Unfortunately, the film often fails to do either. Screenwriter Philip Dunne, who received an Oscar nomination for his poetic script, adapted the tale from the Second Book of Samuel in the Old Testament, but omits some key details that would make the story more palatable. While he incisively depicts the moral crisis that afflicts King David (Gregory Peck) over his adulterous affair with the ravishing Bathsheba (Susan Hayward), Dunne - unlike the Bible - doesn't satisfactorily resolve his issues of guilt. Such ambiguity might appeal to some viewers, but others might not find the spiritual nourishment and intellectual closure they crave.
We all know the diminuitive David knocked off big bad Goliath (played here by six-foot-eight-inch Lithuanian wrestler Walter Talun) when he was just an impressionable lad, but the movie saves that monumental event until its closing minutes, preferring instead to analyze the tortured psyche of the adult David, now the king of the Jews, who has become a bit of a pompous ass. Though his absolute power has not corrupted him absolutely, it has inflated his ego and tarnished his principles. One day, while getting some air on his palace balcony, he espies the lovely Bathsheba bathing on a terrace below, and is instantly smitten. He summons her to dine with him, and before anyone can take a bite, the two confess their mutual attraction and embark on a lusty affair. David forsakes his bitter wife (Jayne Meadows) and Bathsheba willingly cheats on her warrior husband, Uriah (Kieron Moore), whom she has only seen for six days oover the course of their eight-month marriage.

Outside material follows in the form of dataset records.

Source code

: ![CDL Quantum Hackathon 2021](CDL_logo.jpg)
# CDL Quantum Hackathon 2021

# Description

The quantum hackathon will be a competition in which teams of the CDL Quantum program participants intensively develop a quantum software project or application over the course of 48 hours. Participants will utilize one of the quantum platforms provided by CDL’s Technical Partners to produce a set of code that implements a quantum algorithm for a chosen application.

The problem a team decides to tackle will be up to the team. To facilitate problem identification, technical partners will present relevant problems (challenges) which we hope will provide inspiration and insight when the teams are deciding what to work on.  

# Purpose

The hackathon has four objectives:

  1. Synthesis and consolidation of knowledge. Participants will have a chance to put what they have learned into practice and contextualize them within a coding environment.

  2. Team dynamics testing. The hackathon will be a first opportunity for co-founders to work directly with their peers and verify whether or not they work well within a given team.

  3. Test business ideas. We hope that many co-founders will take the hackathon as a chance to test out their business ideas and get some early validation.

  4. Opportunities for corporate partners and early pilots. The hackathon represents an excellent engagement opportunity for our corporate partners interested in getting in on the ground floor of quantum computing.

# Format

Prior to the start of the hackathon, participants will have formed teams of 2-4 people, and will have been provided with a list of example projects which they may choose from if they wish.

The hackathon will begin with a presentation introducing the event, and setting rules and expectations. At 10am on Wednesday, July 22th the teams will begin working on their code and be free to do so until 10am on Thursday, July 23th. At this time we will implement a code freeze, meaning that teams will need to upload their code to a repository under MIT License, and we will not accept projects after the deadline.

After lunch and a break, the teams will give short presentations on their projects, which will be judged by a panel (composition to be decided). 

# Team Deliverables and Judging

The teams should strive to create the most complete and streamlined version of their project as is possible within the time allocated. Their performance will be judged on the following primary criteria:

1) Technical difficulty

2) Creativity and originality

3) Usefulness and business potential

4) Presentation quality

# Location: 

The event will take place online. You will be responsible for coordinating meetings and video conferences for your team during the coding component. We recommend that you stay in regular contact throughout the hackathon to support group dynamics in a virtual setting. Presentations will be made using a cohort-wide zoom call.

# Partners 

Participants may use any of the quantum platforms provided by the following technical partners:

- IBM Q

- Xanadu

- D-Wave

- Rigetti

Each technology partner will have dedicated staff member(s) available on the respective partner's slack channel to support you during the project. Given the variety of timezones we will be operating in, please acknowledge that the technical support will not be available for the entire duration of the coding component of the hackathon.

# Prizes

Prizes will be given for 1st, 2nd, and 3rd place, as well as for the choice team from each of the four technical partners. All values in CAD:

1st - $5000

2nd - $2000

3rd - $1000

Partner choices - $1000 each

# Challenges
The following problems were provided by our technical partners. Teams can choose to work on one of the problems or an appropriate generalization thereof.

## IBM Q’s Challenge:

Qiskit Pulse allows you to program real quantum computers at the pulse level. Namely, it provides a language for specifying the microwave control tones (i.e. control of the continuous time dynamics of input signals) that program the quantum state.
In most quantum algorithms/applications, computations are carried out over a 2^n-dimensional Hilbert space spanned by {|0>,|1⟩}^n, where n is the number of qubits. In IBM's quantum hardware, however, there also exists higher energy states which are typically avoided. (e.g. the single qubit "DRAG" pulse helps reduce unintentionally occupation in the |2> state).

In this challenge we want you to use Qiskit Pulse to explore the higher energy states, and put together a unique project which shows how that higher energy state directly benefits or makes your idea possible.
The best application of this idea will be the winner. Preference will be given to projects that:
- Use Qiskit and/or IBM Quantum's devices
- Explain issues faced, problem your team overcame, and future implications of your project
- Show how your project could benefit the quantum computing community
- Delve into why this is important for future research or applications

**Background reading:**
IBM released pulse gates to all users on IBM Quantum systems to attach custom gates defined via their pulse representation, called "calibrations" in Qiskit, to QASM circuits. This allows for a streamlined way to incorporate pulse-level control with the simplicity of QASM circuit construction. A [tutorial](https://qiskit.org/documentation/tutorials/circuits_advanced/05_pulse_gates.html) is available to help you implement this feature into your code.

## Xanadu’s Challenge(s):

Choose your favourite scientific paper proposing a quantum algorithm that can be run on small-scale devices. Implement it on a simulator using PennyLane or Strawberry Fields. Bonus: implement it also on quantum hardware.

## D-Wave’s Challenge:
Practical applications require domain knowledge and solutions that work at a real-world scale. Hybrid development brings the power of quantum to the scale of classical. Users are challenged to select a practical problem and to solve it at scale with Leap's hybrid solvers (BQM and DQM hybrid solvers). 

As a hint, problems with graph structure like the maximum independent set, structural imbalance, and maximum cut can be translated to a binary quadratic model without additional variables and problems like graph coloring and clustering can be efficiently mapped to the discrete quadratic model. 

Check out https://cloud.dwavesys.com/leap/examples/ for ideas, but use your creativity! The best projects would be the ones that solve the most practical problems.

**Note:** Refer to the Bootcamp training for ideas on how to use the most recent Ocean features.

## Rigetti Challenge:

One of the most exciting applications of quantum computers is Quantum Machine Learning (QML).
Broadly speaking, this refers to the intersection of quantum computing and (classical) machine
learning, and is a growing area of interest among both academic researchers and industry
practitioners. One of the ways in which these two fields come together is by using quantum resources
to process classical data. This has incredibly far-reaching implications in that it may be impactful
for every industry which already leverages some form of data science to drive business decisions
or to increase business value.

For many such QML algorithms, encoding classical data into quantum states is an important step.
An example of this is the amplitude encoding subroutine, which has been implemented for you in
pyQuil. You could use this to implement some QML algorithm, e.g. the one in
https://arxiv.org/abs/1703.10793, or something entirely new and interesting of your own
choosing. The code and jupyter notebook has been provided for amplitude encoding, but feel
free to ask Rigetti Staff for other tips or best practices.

All goes swimmingly for the lovers until Bathsheba discovers she's pregnant. Fearing she will be stoned to death if it's discovered she's an adulterer, David brings Uriah home, hoping he will sleep with Bathsheba so they can pass the baby off as his. But when Uriah refuses to break a solemn vow that prohibits a soldier from cohabiting with a woman - even his wife - while on duty, David pursues a more drastic solution that ultimately incites scandal, drought, and famine, all of which rock David's faith to its core and put Bathsheba in dire jeopardy.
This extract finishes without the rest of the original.